• _The input_:
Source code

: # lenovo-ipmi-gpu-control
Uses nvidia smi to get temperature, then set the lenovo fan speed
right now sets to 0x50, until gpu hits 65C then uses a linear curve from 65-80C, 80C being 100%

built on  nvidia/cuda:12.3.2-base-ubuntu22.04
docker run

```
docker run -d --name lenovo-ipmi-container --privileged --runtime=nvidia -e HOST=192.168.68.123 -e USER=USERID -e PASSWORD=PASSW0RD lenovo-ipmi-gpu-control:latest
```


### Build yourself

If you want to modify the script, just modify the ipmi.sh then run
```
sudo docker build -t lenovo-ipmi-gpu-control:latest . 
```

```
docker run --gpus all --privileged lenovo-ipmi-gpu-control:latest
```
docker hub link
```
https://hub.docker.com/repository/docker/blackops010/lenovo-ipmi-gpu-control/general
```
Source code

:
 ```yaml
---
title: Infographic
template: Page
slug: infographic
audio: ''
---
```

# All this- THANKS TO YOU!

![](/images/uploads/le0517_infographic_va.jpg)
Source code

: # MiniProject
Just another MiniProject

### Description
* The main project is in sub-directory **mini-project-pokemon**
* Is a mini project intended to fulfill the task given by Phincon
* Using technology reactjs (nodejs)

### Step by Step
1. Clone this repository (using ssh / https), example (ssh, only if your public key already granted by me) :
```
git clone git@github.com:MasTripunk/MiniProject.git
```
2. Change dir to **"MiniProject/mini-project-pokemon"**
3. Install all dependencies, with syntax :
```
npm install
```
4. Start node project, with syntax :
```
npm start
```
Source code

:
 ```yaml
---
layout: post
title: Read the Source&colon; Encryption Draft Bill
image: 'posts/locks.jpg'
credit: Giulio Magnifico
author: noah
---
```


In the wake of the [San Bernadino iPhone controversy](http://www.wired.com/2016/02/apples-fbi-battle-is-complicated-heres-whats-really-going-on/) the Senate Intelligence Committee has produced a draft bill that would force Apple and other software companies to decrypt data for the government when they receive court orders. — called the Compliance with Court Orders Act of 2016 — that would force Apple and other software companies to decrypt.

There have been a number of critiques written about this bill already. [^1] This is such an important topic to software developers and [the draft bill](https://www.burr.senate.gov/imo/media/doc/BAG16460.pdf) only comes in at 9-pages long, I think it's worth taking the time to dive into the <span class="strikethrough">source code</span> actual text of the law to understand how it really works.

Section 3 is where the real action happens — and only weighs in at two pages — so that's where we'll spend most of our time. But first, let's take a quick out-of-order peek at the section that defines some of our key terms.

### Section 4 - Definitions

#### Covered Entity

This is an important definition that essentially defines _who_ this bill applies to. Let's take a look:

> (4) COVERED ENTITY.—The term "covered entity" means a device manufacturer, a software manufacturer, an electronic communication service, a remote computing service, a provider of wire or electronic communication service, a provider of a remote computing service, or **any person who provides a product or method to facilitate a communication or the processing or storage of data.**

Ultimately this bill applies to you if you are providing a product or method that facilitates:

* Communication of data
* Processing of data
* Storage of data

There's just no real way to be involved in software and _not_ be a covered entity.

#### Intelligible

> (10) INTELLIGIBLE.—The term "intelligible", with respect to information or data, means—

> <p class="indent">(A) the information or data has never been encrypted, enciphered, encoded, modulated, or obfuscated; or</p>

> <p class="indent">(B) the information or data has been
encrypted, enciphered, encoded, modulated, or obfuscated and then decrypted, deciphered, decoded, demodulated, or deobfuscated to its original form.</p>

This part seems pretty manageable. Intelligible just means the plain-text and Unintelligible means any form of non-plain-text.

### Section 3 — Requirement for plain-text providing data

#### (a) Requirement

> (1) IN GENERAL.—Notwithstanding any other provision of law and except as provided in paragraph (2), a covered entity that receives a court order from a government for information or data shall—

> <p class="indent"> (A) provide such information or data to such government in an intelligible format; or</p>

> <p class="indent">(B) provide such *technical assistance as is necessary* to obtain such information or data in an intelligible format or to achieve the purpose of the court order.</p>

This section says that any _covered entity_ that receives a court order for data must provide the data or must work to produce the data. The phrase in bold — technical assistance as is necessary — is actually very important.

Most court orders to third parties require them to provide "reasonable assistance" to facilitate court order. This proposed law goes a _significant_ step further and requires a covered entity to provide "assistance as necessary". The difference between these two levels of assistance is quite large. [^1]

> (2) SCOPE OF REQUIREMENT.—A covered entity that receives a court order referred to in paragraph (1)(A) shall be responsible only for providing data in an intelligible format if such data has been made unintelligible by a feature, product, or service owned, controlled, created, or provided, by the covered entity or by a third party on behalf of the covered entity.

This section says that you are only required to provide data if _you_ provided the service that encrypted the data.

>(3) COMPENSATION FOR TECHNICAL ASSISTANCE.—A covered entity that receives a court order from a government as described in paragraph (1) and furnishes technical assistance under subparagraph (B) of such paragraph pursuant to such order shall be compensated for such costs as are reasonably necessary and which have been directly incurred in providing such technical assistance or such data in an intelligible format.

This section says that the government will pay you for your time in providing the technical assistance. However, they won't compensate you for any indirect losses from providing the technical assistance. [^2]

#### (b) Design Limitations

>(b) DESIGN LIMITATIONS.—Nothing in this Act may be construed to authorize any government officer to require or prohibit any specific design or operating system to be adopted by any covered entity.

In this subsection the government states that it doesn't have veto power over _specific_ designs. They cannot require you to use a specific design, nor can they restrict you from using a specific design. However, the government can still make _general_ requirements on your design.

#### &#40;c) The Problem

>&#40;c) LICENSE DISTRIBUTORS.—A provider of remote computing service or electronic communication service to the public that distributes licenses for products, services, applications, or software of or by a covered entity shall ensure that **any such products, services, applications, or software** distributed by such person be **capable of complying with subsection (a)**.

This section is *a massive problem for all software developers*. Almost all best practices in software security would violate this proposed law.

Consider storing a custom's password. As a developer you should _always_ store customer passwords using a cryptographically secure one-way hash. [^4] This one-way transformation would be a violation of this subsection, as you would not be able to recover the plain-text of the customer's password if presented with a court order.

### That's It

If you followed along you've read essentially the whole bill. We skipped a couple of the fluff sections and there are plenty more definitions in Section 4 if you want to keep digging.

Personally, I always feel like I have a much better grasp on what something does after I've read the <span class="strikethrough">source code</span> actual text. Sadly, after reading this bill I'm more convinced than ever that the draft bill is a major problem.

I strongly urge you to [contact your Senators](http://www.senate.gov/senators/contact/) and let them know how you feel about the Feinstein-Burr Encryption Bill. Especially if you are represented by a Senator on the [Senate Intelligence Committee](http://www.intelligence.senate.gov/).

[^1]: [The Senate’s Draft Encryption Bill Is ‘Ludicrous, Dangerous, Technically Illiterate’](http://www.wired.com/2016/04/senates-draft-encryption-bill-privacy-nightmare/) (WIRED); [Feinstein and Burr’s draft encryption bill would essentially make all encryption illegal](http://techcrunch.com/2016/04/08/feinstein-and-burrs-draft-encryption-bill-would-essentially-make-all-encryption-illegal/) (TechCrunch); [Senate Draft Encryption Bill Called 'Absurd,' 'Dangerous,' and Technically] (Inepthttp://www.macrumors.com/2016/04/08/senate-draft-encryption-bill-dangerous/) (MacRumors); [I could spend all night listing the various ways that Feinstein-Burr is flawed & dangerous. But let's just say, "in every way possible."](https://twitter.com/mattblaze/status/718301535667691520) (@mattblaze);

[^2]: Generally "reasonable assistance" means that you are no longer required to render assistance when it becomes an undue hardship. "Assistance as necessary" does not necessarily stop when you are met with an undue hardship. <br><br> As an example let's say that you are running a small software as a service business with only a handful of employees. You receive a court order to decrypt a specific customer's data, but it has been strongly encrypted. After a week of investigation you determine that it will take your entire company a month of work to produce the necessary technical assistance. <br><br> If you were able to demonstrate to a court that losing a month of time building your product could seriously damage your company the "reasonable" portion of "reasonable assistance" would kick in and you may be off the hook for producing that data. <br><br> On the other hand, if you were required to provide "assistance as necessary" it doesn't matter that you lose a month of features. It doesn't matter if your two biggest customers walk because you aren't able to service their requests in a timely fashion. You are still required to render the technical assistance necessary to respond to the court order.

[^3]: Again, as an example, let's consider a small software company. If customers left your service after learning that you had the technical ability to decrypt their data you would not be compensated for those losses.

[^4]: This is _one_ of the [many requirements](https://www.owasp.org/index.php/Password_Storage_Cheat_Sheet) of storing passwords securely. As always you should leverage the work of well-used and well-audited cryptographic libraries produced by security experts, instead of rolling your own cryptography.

• _Exercise goal_:
Return exactly the opening lines of the listing above, ending with the line that has "Just another MiniProject".

• _Result of the task_:
Source code

: # lenovo-ipmi-gpu-control
Uses nvidia smi to get temperature, then set the lenovo fan speed
right now sets to 0x50, until gpu hits 65C then uses a linear curve from 65-80C, 80C being 100%

built on  nvidia/cuda:12.3.2-base-ubuntu22.04
docker run

```
docker run -d --name lenovo-ipmi-container --privileged --runtime=nvidia -e HOST=192.168.68.123 -e USER=USERID -e PASSWORD=PASSW0RD lenovo-ipmi-gpu-control:latest
```


### Build yourself

If you want to modify the script, just modify the ipmi.sh then run
```
sudo docker build -t lenovo-ipmi-gpu-control:latest . 
```

```
docker run --gpus all --privileged lenovo-ipmi-gpu-control:latest
```
docker hub link
```
https://hub.docker.com/repository/docker/blackops010/lenovo-ipmi-gpu-control/general
```
Source code

:
 ```yaml
---
title: Infographic
template: Page
slug: infographic
audio: ''
---
```

# All this- THANKS TO YOU!

![](/images/uploads/le0517_infographic_va.jpg)
Source code

: # MiniProject
Just another MiniProject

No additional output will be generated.